Если говорить о том, как использовать это понимание, чтобы зарабатывать, то это некоторое упрощение. Вот этот ресторан (Гастроцентр парка «Зарядье», — Inc.) — в нем же нет ничего московского! При этом в других местах в Москве можно найти и коммунистическое наследие, и образы, связанные с полицейским государством. И если мы возьмем, к примеру, 1 млн человек, 600 тыс. из них будут вполне довольны окружающей обстановкой. Еще, допустим, 200 тыс. — наоборот, недовольны. У 10 тыс. будут идеи о том, какой окружающая обстановка должна быть. И где-то на вершине этой пирамиды будут те, кто действительно работает со смыслами и контекстами.
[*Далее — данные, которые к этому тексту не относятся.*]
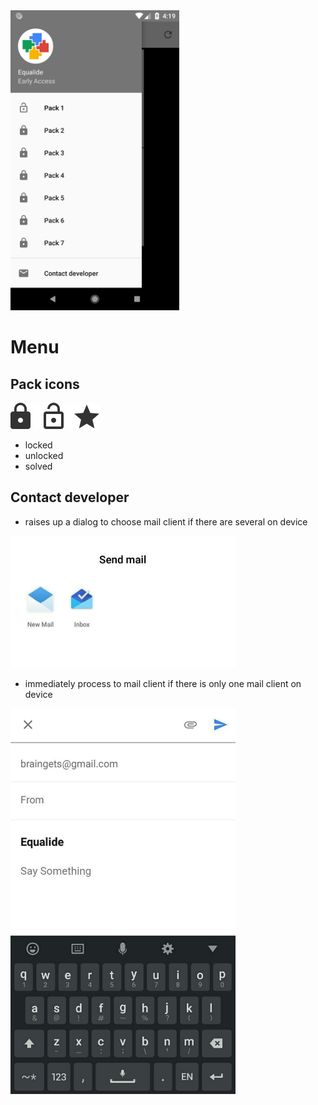 <img src="../img/nav.png" width="270px">

# Menu

## Pack icons

<img src="../img/nav%20icons.png">

- locked
- unlocked
- solved

## Contact developer

- raises up a dialog to choose mail client if there are several on device

<img src="../img/mail%20choose%20dialog.jpg" width="360px">

- immediately process to mail client if there is only one mail client on device

<img src="../img/mail.jpg" width="360px">

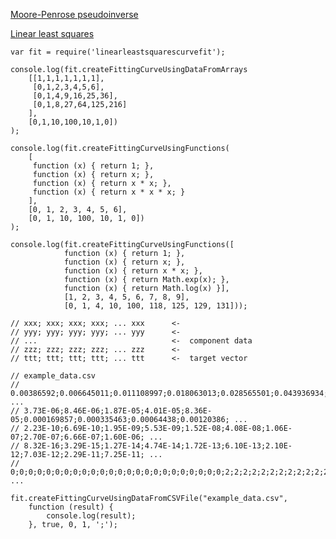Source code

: ﻿[Moore-Penrose pseudoinverse](http://en.wikipedia.org/wiki/Moore-Penrose_pseudoinverse)

[Linear least squares](http://en.wikipedia.org/wiki/Linear_least_squares)

	var fit = require('linearleastsquarescurvefit');

    console.log(fit.createFittingCurveUsingDataFromArrays
		[[1,1,1,1,1,1,1],
		 [0,1,2,3,4,5,6],
		 [0,1,4,9,16,25,36],
		 [0,1,8,27,64,125,216]
		],
		[0,1,10,100,10,1,0])
	);

	console.log(fit.createFittingCurveUsingFunctions(
		[
		 function (x) { return 1; }, 
		 function (x) { return x; }, 
		 function (x) { return x * x; }, 
		 function (x) { return x * x * x; }
		],
		[0, 1, 2, 3, 4, 5, 6], 
		[0, 1, 10, 100, 10, 1, 0])
	); 

	console.log(fit.createFittingCurveUsingFunctions([
				function (x) { return 1; }, 
				function (x) { return x; }, 
				function (x) { return x * x; }, 
				function (x) { return Math.exp(x); },
				function (x) { return Math.log(x) }],
				[1, 2, 3, 4, 5, 6, 7, 8, 9], 
				[0, 1, 4, 10, 100, 118, 125, 129, 131])); 				

	// xxx; xxx; xxx; xxx; ... xxx      <-
	// yyy; yyy; yyy; yyy; ... yyy      <-
	// ...								<-	component data	
	// zzz; zzz; zzz; zzz; ... zzz		<- 
	// ttt; ttt; ttt; ttt; ... ttt		<-	target vector

	// example_data.csv
	// 0.00386592;0.006645011;0.011108997;0.018063013;0.028565501;0.043936934;0.065728529;0.095634445; ...
	// 3.73E-06;8.46E-06;1.87E-05;4.01E-05;8.36E-05;0.000169857;0.000335463;0.00064438;0.00120386; ...
	// 2.23E-10;6.69E-10;1.95E-09;5.53E-09;1.52E-08;4.08E-08;1.06E-07;2.70E-07;6.66E-07;1.60E-06; ...
	// 8.32E-16;3.29E-15;1.27E-14;4.74E-14;1.72E-13;6.10E-13;2.10E-12;7.03E-12;2.29E-11;7.25E-11; ...
	// 0;0;0;0;0;0;0;0;0;0;0;0;0;0;0;0;0;0;0;0;0;0;0;0;2;2;2;2;2;2;2;2;2;2;2;2;2;2;2;2;2;2;2;2;2;0;0;0;0;0;0;0;0;0; ...
	
	fit.createFittingCurveUsingDataFromCSVFile("example_data.csv", 
		function (result) { 
			console.log(result); 
		}, true, 0, 1, ';');
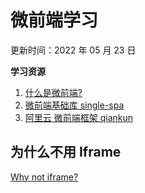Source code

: # 微前端学习

更新时间：2022 年 05 月 23 日

**学习资源**

1. [什么是微前端?](https://swearer23.github.io/micro-frontends/)
2. [微前端基础库 single-spa](https://zh-hans.single-spa.js.org/docs/getting-started-overview)
3. [阿里云 微前端框架 qiankun](https://qiankun.umijs.org/zh/guide)

## 为什么不用 Iframe

[Why not iframe?](https://www.yuque.com/kuitos/gky7yw/gesexv)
— Москве проще — у нее хотя бы «наследие коммунизма» есть. Как искать смыслы и контексты в провинциальных городах, которые не смогли в полной мере сохранить историческое наследие?
— Поскольку я занимаюсь сельской местностью, провинциальные города тоже попадают в поле моего зрения. Может, там меньше каких-то возможностей. Но зато, мне кажется, у людей сильнее развито ощущение контроля над собственной жизнью: если ты умный, сообразительный и не требуешь слишком многого, можешь неплохо устроиться — либо пропадешь. Я был поражен, сколько людей чувствуют себя абсолютно довольными в условиях, которые мне показались бы ужасающими.

— Я спрашиваю о малых городах, потому что некоторые из них пытаются развивать внутренний туризм. А смыслы и контексты — часть продукта, который туризм продает потребителям.
— Продает, да. Продает и одновременно разрушает.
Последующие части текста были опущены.